**Required action:** In your reply, repeat the full listing exactly and leave each picture out.

**Source data:**
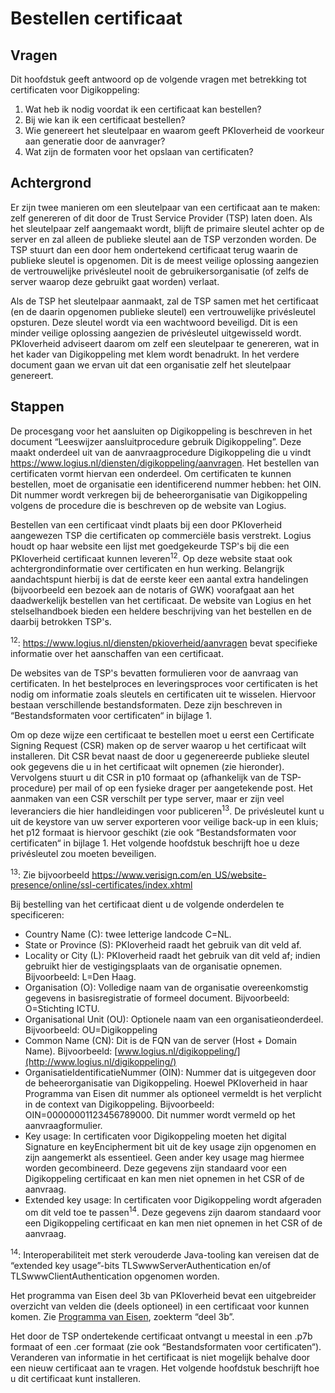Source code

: # Bestellen certificaat

## Vragen

Dit hoofdstuk geeft antwoord op de volgende vragen met betrekking tot certificaten voor Digikoppeling:

1. Wat heb ik nodig voordat ik een certificaat kan bestellen?
2. Bij wie kan ik een certificaat bestellen?
3. Wie genereert het sleutelpaar en waarom geeft PKIoverheid de voorkeur aan generatie door de aanvrager?
4. Wat zijn de formaten voor het opslaan van certificaten?

## Achtergrond

Er zijn twee manieren om een sleutelpaar van een certificaat aan te maken: zelf genereren of dit door de Trust Service Provider (TSP) laten doen. Als het sleutelpaar zelf aangemaakt wordt, blijft de primaire sleutel achter op de server en zal alleen de publieke sleutel aan de TSP verzonden worden. De TSP stuurt dan een door hem ondertekend certificaat terug waarin de publieke sleutel is opgenomen. Dit is de meest veilige oplossing aangezien de vertrouwelijke privésleutel nooit de gebruikersorganisatie (of zelfs de server waarop deze gebruikt gaat worden) verlaat.

Als de TSP het sleutelpaar aanmaakt, zal de TSP samen met het certificaat (en de daarin opgenomen publieke sleutel) een vertrouwelijke privésleutel opsturen. Deze sleutel wordt via een wachtwoord beveiligd. Dit is een minder veilige oplossing aangezien de privésleutel uitgewisseld wordt. PKIoverheid adviseert daarom om zelf een sleutelpaar te genereren, wat in het kader van Digikoppeling met klem wordt benadrukt. In het verdere document gaan we ervan uit dat een organisatie zelf het sleutelpaar genereert.

## Stappen

De procesgang voor het aansluiten op Digikoppeling is beschreven in het document “Leeswijzer aansluitprocedure gebruik Digikoppeling”. Deze maakt onderdeel uit van de aanvraagprocedure Digikoppeling die u vindt https://www.logius.nl/diensten/digikoppeling/aanvragen. Het bestellen van certificaten vormt hiervan een onderdeel. Om certificaten te kunnen bestellen, moet de organisatie een identificerend nummer hebben: het OIN. Dit nummer wordt verkregen bij de beheerorganisatie van Digikoppeling volgens de procedure die is beschreven op de website van Logius.

Bestellen van een certificaat vindt plaats bij een door PKIoverheid aangewezen TSP die certificaten op commerciële basis verstrekt. Logius houdt op haar website een lijst met goedgekeurde TSP's bij die een PKIoverheid certificaat kunnen leveren<sup>12</sup>. Op deze website staat ook achtergrondinformatie over certificaten en hun werking. Belangrijk aandachtspunt hierbij is dat de eerste keer een aantal extra handelingen (bijvoorbeeld een bezoek aan de notaris of GWK) voorafgaat aan het daadwerkelijk bestellen van het certificaat. De website van Logius en het stelselhandboek bieden een heldere beschrijving van het bestellen en de daarbij betrokken TSP's.

<sup>12</sup>: https://www.logius.nl/diensten/pkioverheid/aanvragen bevat specifieke informatie over het aanschaffen van een certificaat.

De websites van de TSP's bevatten formulieren voor de aanvraag van certificaten. In het bestelproces en leveringsproces voor certificaten is het nodig om informatie zoals sleutels en certificaten uit te wisselen. Hiervoor bestaan verschillende bestandsformaten. Deze zijn beschreven in “Bestandsformaten voor certificaten“ in bijlage 1.

Om op deze wijze een certificaat te bestellen moet u eerst een Certificate Signing Request (CSR) maken op de server waarop u het certificaat wilt installeren. Dit CSR bevat naast de door u gegenereerde publieke sleutel ook gegevens die u in het certificaat wilt opnemen (zie hieronder). Vervolgens stuurt u dit CSR in p10 formaat op (afhankelijk van de TSP-procedure) per mail of op een fysieke drager per aangetekende post. Het aanmaken van een CSR verschilt per type server, maar er zijn veel leveranciers die hier handleidingen voor publiceren<sup>13</sup>. De privésleutel kunt u uit de keystore van uw server exporteren voor veilige back-up in een kluis; het p12 formaat is hiervoor geschikt (zie ook “Bestandsformaten voor certificaten“ in bijlage 1. Het volgende hoofdstuk beschrijft hoe u deze privésleutel zou moeten beveiligen.

<sup>13</sup>: Zie bijvoorbeeld https://www.verisign.com/en_US/website-presence/online/ssl-certificates/index.xhtml

Bij bestelling van het certificaat dient u de volgende onderdelen te specificeren:

- Country Name (C): twee letterige landcode C=NL.
- State or Province (S): PKIoverheid raadt het gebruik van dit veld af.
- Locality or City (L): PKIoverheid raadt het gebruik van dit veld af; indien gebruikt hier de vestigingsplaats van de organisatie opnemen. Bijvoorbeeld: L=Den Haag.
- Organisation (O): Volledige naam van de organisatie overeenkomstig gegevens in basisregistratie of formeel document. Bijvoorbeeld: O=Stichting ICTU.
- Organisational Unit (OU): Optionele naam van een organisatieonderdeel. Bijvoorbeeld: OU=Digikoppeling
- Common Name (CN): Dit is de FQN van de server (Host + Domain Name). Bijvoorbeeld: [www.logius.nl/digikoppeling/](http://www.logius.nl/digikoppeling/)
- OrganisatieIdentificatieNummer (OIN): Nummer dat is uitgegeven door de beheerorganisatie van Digikoppeling. Hoewel PKIoverheid in haar Programma van Eisen dit nummer als optioneel vermeldt is het verplicht in de context van Digikoppeling. Bijvoorbeeld: OIN=00000001123456789000. Dit nummer wordt vermeld op het aanvraagformulier.
- Key usage: In certificaten voor Digikoppeling moeten het digital Signature en keyEncipherment bit uit de key usage zijn opgenomen en zijn aangemerkt als essentieel. Geen ander key usage mag hiermee worden gecombineerd. Deze gegevens zijn standaard voor een Digikoppeling certificaat en kan men niet opnemen in het CSR of de aanvraag.
- Extended key usage: In certificaten voor Digikoppeling wordt afgeraden om dit veld toe te passen<sup>14</sup>. Deze gegevens zijn daarom standaard voor een Digikoppeling certificaat en kan men niet opnemen in het CSR of de aanvraag.

<sup>14</sup>: Interoperabiliteit met sterk verouderde Java-tooling kan vereisen dat de “extended key usage”-bits TLSwwwServerAuthentication en/of TLSwwwClientAuthentication opgenomen worden.

Het programma van Eisen deel 3b van PKIoverheid bevat een uitgebreider overzicht van velden die (deels optioneel) in een certificaat voor kunnen komen. Zie [Programma van Eisen](https://www.logius.nl/diensten/pkioverheid/aansluiten-als-tsp/programma-van-eisen), zoekterm “deel 3b”.

Het door de TSP ondertekende certificaat ontvangt u meestal in een .p7b formaat of een .cer formaat (zie ook “Bestandsformaten voor certificaten“). Veranderen van informatie in het certificaat is niet mogelijk behalve door een nieuw certificaat aan te vragen. Het volgende hoofdstuk beschrijft hoe u dit certificaat kunt installeren.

**Task answer:**
Source code

: # Bestellen certificaat

## Vragen

Dit hoofdstuk geeft antwoord op de volgende vragen met betrekking tot certificaten voor Digikoppeling:

1. Wat heb ik nodig voordat ik een certificaat kan bestellen?
2. Bij wie kan ik een certificaat bestellen?
3. Wie genereert het sleutelpaar en waarom geeft PKIoverheid de voorkeur aan generatie door de aanvrager?
4. Wat zijn de formaten voor het opslaan van certificaten?

## Achtergrond

Er zijn twee manieren om een sleutelpaar van een certificaat aan te maken: zelf genereren of dit door de Trust Service Provider (TSP) laten doen. Als het sleutelpaar zelf aangemaakt wordt, blijft de primaire sleutel achter op de server en zal alleen de publieke sleutel aan de TSP verzonden worden. De TSP stuurt dan een door hem ondertekend certificaat terug waarin de publieke sleutel is opgenomen. Dit is de meest veilige oplossing aangezien de vertrouwelijke privésleutel nooit de gebruikersorganisatie (of zelfs de server waarop deze gebruikt gaat worden) verlaat.

Als de TSP het sleutelpaar aanmaakt, zal de TSP samen met het certificaat (en de daarin opgenomen publieke sleutel) een vertrouwelijke privésleutel opsturen. Deze sleutel wordt via een wachtwoord beveiligd. Dit is een minder veilige oplossing aangezien de privésleutel uitgewisseld wordt. PKIoverheid adviseert daarom om zelf een sleutelpaar te genereren, wat in het kader van Digikoppeling met klem wordt benadrukt. In het verdere document gaan we ervan uit dat een organisatie zelf het sleutelpaar genereert.

## Stappen

De procesgang voor het aansluiten op Digikoppeling is beschreven in het document “Leeswijzer aansluitprocedure gebruik Digikoppeling”. Deze maakt onderdeel uit van de aanvraagprocedure Digikoppeling die u vindt https://www.logius.nl/diensten/digikoppeling/aanvragen. Het bestellen van certificaten vormt hiervan een onderdeel. Om certificaten te kunnen bestellen, moet de organisatie een identificerend nummer hebben: het OIN. Dit nummer wordt verkregen bij de beheerorganisatie van Digikoppeling volgens de procedure die is beschreven op de website van Logius.

Bestellen van een certificaat vindt plaats bij een door PKIoverheid aangewezen TSP die certificaten op commerciële basis verstrekt. Logius houdt op haar website een lijst met goedgekeurde TSP's bij die een PKIoverheid certificaat kunnen leveren<sup>12</sup>. Op deze website staat ook achtergrondinformatie over certificaten en hun werking. Belangrijk aandachtspunt hierbij is dat de eerste keer een aantal extra handelingen (bijvoorbeeld een bezoek aan de notaris of GWK) voorafgaat aan het daadwerkelijk bestellen van het certificaat. De website van Logius en het stelselhandboek bieden een heldere beschrijving van het bestellen en de daarbij betrokken TSP's.

<sup>12</sup>: https://www.logius.nl/diensten/pkioverheid/aanvragen bevat specifieke informatie over het aanschaffen van een certificaat.

De websites van de TSP's bevatten formulieren voor de aanvraag van certificaten. In het bestelproces en leveringsproces voor certificaten is het nodig om informatie zoals sleutels en certificaten uit te wisselen. Hiervoor bestaan verschillende bestandsformaten. Deze zijn beschreven in “Bestandsformaten voor certificaten“ in bijlage 1.

Om op deze wijze een certificaat te bestellen moet u eerst een Certificate Signing Request (CSR) maken op de server waarop u het certificaat wilt installeren. Dit CSR bevat naast de door u gegenereerde publieke sleutel ook gegevens die u in het certificaat wilt opnemen (zie hieronder). Vervolgens stuurt u dit CSR in p10 formaat op (afhankelijk van de TSP-procedure) per mail of op een fysieke drager per aangetekende post. Het aanmaken van een CSR verschilt per type server, maar er zijn veel leveranciers die hier handleidingen voor publiceren<sup>13</sup>. De privésleutel kunt u uit de keystore van uw server exporteren voor veilige back-up in een kluis; het p12 formaat is hiervoor geschikt (zie ook “Bestandsformaten voor certificaten“ in bijlage 1. Het volgende hoofdstuk beschrijft hoe u deze privésleutel zou moeten beveiligen.

<sup>13</sup>: Zie bijvoorbeeld https://www.verisign.com/en_US/website-presence/online/ssl-certificates/index.xhtml

Bij bestelling van het certificaat dient u de volgende onderdelen te specificeren:

- Country Name (C): twee letterige landcode C=NL.
- State or Province (S): PKIoverheid raadt het gebruik van dit veld af.
- Locality or City (L): PKIoverheid raadt het gebruik van dit veld af; indien gebruikt hier de vestigingsplaats van de organisatie opnemen. Bijvoorbeeld: L=Den Haag.
- Organisation (O): Volledige naam van de organisatie overeenkomstig gegevens in basisregistratie of formeel document. Bijvoorbeeld: O=Stichting ICTU.
- Organisational Unit (OU): Optionele naam van een organisatieonderdeel. Bijvoorbeeld: OU=Digikoppeling
- Common Name (CN): Dit is de FQN van de server (Host + Domain Name). Bijvoorbeeld: [www.logius.nl/digikoppeling/](http://www.logius.nl/digikoppeling/)
- OrganisatieIdentificatieNummer (OIN): Nummer dat is uitgegeven door de beheerorganisatie van Digikoppeling. Hoewel PKIoverheid in haar Programma van Eisen dit nummer als optioneel vermeldt is het verplicht in de context van Digikoppeling. Bijvoorbeeld: OIN=00000001123456789000. Dit nummer wordt vermeld op het aanvraagformulier.
- Key usage: In certificaten voor Digikoppeling moeten het digital Signature en keyEncipherment bit uit de key usage zijn opgenomen en zijn aangemerkt als essentieel. Geen ander key usage mag hiermee worden gecombineerd. Deze gegevens zijn standaard voor een Digikoppeling certificaat en kan men niet opnemen in het CSR of de aanvraag.
- Extended key usage: In certificaten voor Digikoppeling wordt afgeraden om dit veld toe te passen<sup>14</sup>. Deze gegevens zijn daarom standaard voor een Digikoppeling certificaat en kan men niet opnemen in het CSR of de aanvraag.

<sup>14</sup>: Interoperabiliteit met sterk verouderde Java-tooling kan vereisen dat de “extended key usage”-bits TLSwwwServerAuthentication en/of TLSwwwClientAuthentication opgenomen worden.

Het programma van Eisen deel 3b van PKIoverheid bevat een uitgebreider overzicht van velden die (deels optioneel) in een certificaat voor kunnen komen. Zie [Programma van Eisen](https://www.logius.nl/diensten/pkioverheid/aansluiten-als-tsp/programma-van-eisen), zoekterm “deel 3b”.

Het door de TSP ondertekende certificaat ontvangt u meestal in een .p7b formaat of een .cer formaat (zie ook “Bestandsformaten voor certificaten“). Veranderen van informatie in het certificaat is niet mogelijk behalve door een nieuw certificaat aan te vragen. Het volgende hoofdstuk beschrijft hoe u dit certificaat kunt installeren.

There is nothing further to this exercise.